Egypt’s coup crisis

Egypt’s coup crisis

“What is being experienced are the political tensions Egypt needed to live through during the revolution that was in the end realized by apolitical discourse. What those who experience these tensions, the Ikhwan and some liberals, have in common is their inexperience. And the most determining characteristic of the old regime remnants are their decades-long political experience. Unless the two inexperienced parties soon realize that they are playing with fire, we may suddenly find Egypt in the middle of a de facto coup.”

“If Egypt has to choose between the ‘growing pains of democratization’ or the ‘military-judiciary tutelage,’ it should not hesitate to pick the first option. There is, in fact, a strong possibility that the first option offers an exit out of what we may call ‘political turbulence.’ The second option, on the other hand, which we may call ‘bureaucratic oligarchy,’ may clear the path to a Mubarakism that Egypt would be sentenced to for years to come.”

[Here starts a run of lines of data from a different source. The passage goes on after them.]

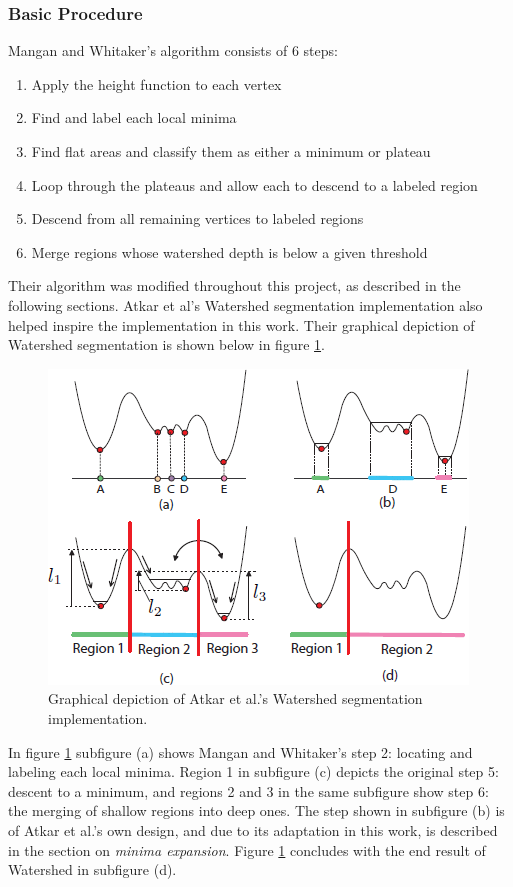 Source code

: \subsubsection{Basic Procedure}
Mangan and Whitaker's algorithm consists of 6 steps:
\begin{enumerate}
	\item Apply the height function to each vertex
	\item Find and label each local minima
	\item Find flat areas and classify them as either a minimum or plateau
	\item \label{plateau_step} Loop through the plateaus and allow each to descend to a labeled region
	\item Descend from all remaining vertices to labeled regions
	\item Merge regions whose watershed depth is below a given threshold
\end{enumerate}

Their algorithm was modified throughout this project, as described in the following sections.
Atkar et al's Watershed segmentation implementation also helped inspire the implementation in this work\cite{HierSurfSeg_for_autobody_painting}.
Their graphical depiction of Watershed segmentation is shown below in figure \ref{fig:ws_1570179_steps}.
\begin{figure}[htb]
	\centering
	\includegraphics[width=0.5\linewidth]{../resources/watershed/1570179_WS_steps.png}
\caption{
Graphical depiction of Atkar et al.'s Watershed segmentation implementation.\cite{HierSurfSeg_for_autobody_painting}
}
	\label{fig:ws_1570179_steps}
\end{figure}

In figure \ref{fig:ws_1570179_steps} subfigure (a) shows Mangan and Whitaker's step 2: locating and labeling each local minima.
Region 1 in subfigure (c) depicts the original step 5: descent to a minimum, and regions 2 and 3 in the same subfigure show step 6: the merging of shallow regions into deep ones.
The step shown in subfigure (b) is of Atkar et al.'s own design, and due to its adaptation in this work, is described in the section on \textit{minima expansion}.
Figure \ref{fig:ws_1570179_steps} concludes with the end result of Watershed in subfigure (d).

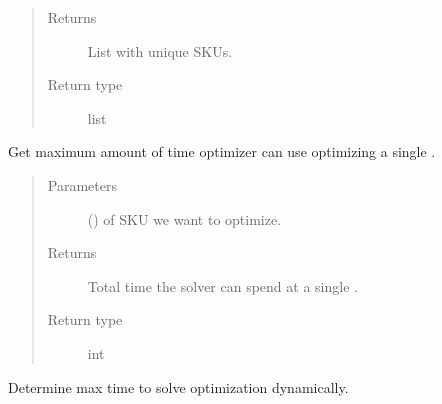 \documentclass[letterpaper,10pt,english]{sphinxmanual}
\begin{document}
\begin{fulllineitems}
\begin{fulllineitems}
\begin{quote}
\begin{description}
\item[{Returns}] \leavevmode
List with unique SKUs.

\item[{Return type}] \leavevmode
list

\end{description}\end{quote}

\end{fulllineitems}


\begin{fulllineitems}
\label{\detokenize{source/optimization.model:optimization.model.main.ModelOptimization._get_solver_time}}
Get maximum amount of time optimizer can use optimizing a single .
\begin{quote}\begin{description}
\item[{Parameters}] \leavevmode
{} () \textendash{}  of SKU we want to optimize.

\item[{Returns}] \leavevmode
Total time the solver can spend at a single .

\item[{Return type}] \leavevmode
int

\end{description}\end{quote}

\end{fulllineitems}


\begin{fulllineitems}
\label{\detokenize{source/optimization.model:optimization.model.main.ModelOptimization.dynamic_max_solver_time}}
Determine max time to solve optimization dynamically.


\end{fulllineitems}
\end{fulllineitems}
\end{document}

The above lines were not written last week. Since the revolution in Egypt, you have read similar lines in this column. The above paragraph is from my article titled “New Egypt Versus the Felool: Struggle for Democracy” from last year, in which I offered an analysis of tensions in Egypt. For me, the dissolution of the Parliament on June 14 was the first coup during the post-revolution period. The liberals’ and the secularists’ response to this coup was, in fact, a clear indication of how Egypt’s political landscape would be shaping up in the days to come. What the events of June 14 signaled was actualized with an actual coup on July 3. The junta administration has gone to great lengths to convey the pretense that they are the legitimate voice of Egypt. The Sheikh of sl-Azhar, the Coptic Pope and a Salafi stood behind the nationalist General Sisi. The well designed façade of the coup collapsed only a few days later. The Sheikh of sl-Azhar could not even walk around on his own campus. And all Copts saw the impasse the Coptic Pope – consecrated after one of the wiser men of Egypt Pope Shenouda had passed away – dragged the country into. The Nour Party, which represents only one strand of the Salafi movement in Egypt, was turned upside down with the news of some members supporting the coup. And the liberals, who proved to be the epitome of moral bankruptcy and who worked with all their might to make the coup happen, have disappeared. Indeed, Tahrir is calm and empty once again.

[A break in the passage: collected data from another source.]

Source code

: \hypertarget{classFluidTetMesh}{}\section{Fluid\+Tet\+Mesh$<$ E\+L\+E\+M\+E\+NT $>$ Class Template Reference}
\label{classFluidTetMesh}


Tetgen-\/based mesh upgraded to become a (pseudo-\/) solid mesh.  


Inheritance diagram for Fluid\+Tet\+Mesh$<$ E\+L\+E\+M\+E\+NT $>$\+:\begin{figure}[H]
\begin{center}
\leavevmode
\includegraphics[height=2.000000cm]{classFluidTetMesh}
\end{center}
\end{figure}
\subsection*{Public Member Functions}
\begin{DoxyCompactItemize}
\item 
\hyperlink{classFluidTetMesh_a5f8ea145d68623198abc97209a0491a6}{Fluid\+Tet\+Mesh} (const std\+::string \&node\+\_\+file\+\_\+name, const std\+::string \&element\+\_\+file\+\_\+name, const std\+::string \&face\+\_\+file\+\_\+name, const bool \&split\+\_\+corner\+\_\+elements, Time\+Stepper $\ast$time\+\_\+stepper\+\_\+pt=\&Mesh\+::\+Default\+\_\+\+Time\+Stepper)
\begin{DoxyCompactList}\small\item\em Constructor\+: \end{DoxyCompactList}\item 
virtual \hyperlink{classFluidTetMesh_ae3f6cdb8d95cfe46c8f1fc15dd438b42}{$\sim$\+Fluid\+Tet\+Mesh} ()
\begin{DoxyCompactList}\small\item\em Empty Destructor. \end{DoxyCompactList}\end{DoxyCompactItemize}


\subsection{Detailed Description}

Sisi, to save the fake façade of his coup from collapsing and the army from feeling a politically alone, relied on his old trusted friend as usual – his arms. The junta administration cruelly massacred civilians. The arrests are still going on. The Egyptian army has sentenced itself to a quagmire it cannot get out of. The army does not possess the necessary political and sociological skills to endure a long term standoff with the public like the Mubarak administration. The biggest problem the army is facing right now is how it will get out after Jan. 25 without turning Egypt into Algeria. The only person who can really answer this question is the president they ousted, Morsi.